Maduka Steady cops his best rock-star pose as Linus in Android Masquerade.
Kate Britton is suited up and ready to fight some robots.

Here's Kate geared up (but in front of a grey background.)

Over-the-shoulder I found this great reflection in the red-dot scope which Joe had put on our 11mm paintgun.

Jared Van Heel smiles knowing this was the martini of the day.
I've been experimenting with changing the color temperature of the white balance scene to scene. This, to me, is a bit interesting. We can swing to blue (I think the bulk of the day was shot at about 3300K) or very bronze (when making the color temperature more like 10,000K).
Man, the GH3 at the highest bit rate sure does use up hard drive space. I do hope it's worthwhile to shoot at a high bit rate. Hopefully that means the lowest couple of stops will be boostable cleanly. We'll find out.
I have to figure out if we want to edit on Premiere or Final Cut. One huge advantage for Premiere is that it'll edit the h264 files without becoming cranky. With Final Cut we'd have to transcode all the footage.
The GH3 does a weird thing -- the picture doesn't seem to come into focus until I go into record. I don't know what's up with that.

Friday, June 21, 2013

Day 4 (which is only the third reel) A

The Queen of Mars hangs her beautiful Martian artwork.
Shooting at a very high bitrate with the GH3. Trying to use the Wi-Fi as video tap did not work so well for us.
Kate Britton as Barbara.

Brianna June Tillo as Vicky.

Kate Britton.

Brianna and Julia Rae Maldonado as the android version of Barbara.

The Queen of Mars looks on as Julia and Brianna look to the mirror.


Barbara's squalid apartment gets messier every day.
Eating strawberries and popcorn beneath the alien art.

Thursday, June 13, 2013

Aesthetic Inspiration

Mayan relief in a Chipotle Downtown NYC.
So we're looking for some sort of thing above "Barbara's" bed. I'm imagining some sculpty and Mayan-maze-like thing.

Thursday, June 06, 2013

More Costumes

Caitlin set us up with moar costumes!
"Android outside wear". Surely this is Vicky's outside wear, no? Because the android costume already exists. Right?

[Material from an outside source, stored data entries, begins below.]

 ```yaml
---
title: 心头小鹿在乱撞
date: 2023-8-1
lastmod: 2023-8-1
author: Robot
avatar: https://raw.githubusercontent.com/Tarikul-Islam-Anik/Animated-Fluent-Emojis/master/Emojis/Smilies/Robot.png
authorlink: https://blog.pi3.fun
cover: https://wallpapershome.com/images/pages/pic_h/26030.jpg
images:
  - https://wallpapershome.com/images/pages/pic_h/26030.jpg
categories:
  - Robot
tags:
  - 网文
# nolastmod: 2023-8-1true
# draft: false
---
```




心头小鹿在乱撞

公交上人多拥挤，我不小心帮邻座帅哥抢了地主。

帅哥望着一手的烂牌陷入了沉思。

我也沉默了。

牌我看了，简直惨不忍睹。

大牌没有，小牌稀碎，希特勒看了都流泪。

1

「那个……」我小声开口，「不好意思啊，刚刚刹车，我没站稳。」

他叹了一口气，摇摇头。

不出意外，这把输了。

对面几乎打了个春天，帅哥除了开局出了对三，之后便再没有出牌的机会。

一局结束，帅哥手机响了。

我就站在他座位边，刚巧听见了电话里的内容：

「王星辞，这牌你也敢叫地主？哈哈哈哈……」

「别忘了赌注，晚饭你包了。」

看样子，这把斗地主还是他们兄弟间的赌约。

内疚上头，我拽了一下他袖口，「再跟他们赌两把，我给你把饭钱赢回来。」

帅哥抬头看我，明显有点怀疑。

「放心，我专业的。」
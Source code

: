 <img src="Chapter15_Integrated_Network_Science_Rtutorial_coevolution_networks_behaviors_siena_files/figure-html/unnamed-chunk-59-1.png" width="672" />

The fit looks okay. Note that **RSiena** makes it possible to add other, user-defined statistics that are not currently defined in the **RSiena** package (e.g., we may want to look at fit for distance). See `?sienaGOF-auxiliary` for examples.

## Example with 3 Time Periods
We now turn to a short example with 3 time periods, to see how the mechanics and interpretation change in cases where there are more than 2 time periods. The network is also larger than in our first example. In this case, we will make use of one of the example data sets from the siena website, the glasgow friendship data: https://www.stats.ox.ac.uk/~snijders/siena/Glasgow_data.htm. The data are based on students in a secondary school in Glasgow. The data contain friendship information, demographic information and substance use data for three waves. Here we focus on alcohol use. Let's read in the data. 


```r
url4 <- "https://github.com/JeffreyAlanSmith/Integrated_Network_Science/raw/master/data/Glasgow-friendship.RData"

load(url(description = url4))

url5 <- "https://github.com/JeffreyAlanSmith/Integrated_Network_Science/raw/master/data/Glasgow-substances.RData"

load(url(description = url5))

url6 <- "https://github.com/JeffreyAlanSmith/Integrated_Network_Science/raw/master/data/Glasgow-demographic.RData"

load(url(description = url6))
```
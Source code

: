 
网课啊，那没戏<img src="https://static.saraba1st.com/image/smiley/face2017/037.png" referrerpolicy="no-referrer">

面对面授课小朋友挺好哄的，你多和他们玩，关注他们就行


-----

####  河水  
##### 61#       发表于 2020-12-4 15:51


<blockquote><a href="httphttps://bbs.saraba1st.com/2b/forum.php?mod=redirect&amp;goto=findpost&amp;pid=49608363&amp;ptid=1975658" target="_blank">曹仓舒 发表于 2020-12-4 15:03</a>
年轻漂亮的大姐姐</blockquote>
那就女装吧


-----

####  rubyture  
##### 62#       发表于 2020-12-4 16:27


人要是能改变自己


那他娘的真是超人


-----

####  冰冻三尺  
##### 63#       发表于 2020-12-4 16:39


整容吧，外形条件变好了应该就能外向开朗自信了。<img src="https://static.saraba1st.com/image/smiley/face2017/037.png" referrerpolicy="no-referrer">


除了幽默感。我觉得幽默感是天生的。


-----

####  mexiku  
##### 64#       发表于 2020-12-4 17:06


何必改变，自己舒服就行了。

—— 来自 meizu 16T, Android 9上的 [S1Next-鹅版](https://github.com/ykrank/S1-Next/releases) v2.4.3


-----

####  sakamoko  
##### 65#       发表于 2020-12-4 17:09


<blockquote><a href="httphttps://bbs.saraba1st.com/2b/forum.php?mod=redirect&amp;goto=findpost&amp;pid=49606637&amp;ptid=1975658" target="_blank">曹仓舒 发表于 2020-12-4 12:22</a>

Barbara's "hospital" wear.

Doctor Lake's uniform.

Linus' uniform. Nice long coat.

Ryan Tanner's medical uniform.

Saturday, May 18, 2013

Fatigue, Boxes, and Color

I find that I get hearing fatigue really easily when I'm mixing music. I lose all perspective on a mix within about 15 minutes of starting. Usually when I come back to a mix the next day I hear what's wrong with it. Well, usually. The big problem is that I'm typically too focused on some aspect of the mix like the drum sound or the bass sound. I've found from experience that my first mixes have little in the way of effects, then I do some mixes way over-compressed, and then... I just have no idea what's going on.

I find that I get fatigue from color-correcting too. I can really get lost looking at color-correction options in a movie. Then I look away for a few minutes and look back and... everything looks different.
Kate Britton, no color correction. Camera set to 10K.

Man, I cannot tell you how thankful I am that we do everything "in the box". If I couldn't instantly recall mixes and color-correction looks I would be completely lost. I just need a whole lot of time to figure out what's going on.
Same light, other side, color corrected GH2 footage 25mm lens.

But the most important thing to me is to be able to get notes from other people. Because, sheesh. You just need those extra eyes and ears. I find that the notes I get back frequently lead me to places where I figure out things even better than (what I did before)+(the notes I just got).
And mixing in the box makes taking notes a dream. Guitar is too loud after 2 minutes? Easy. Just turn it down at the 2 minute mark. Dude is way to blue through all of act 2? Just dial in a bit more warmth in the color correction and walk away.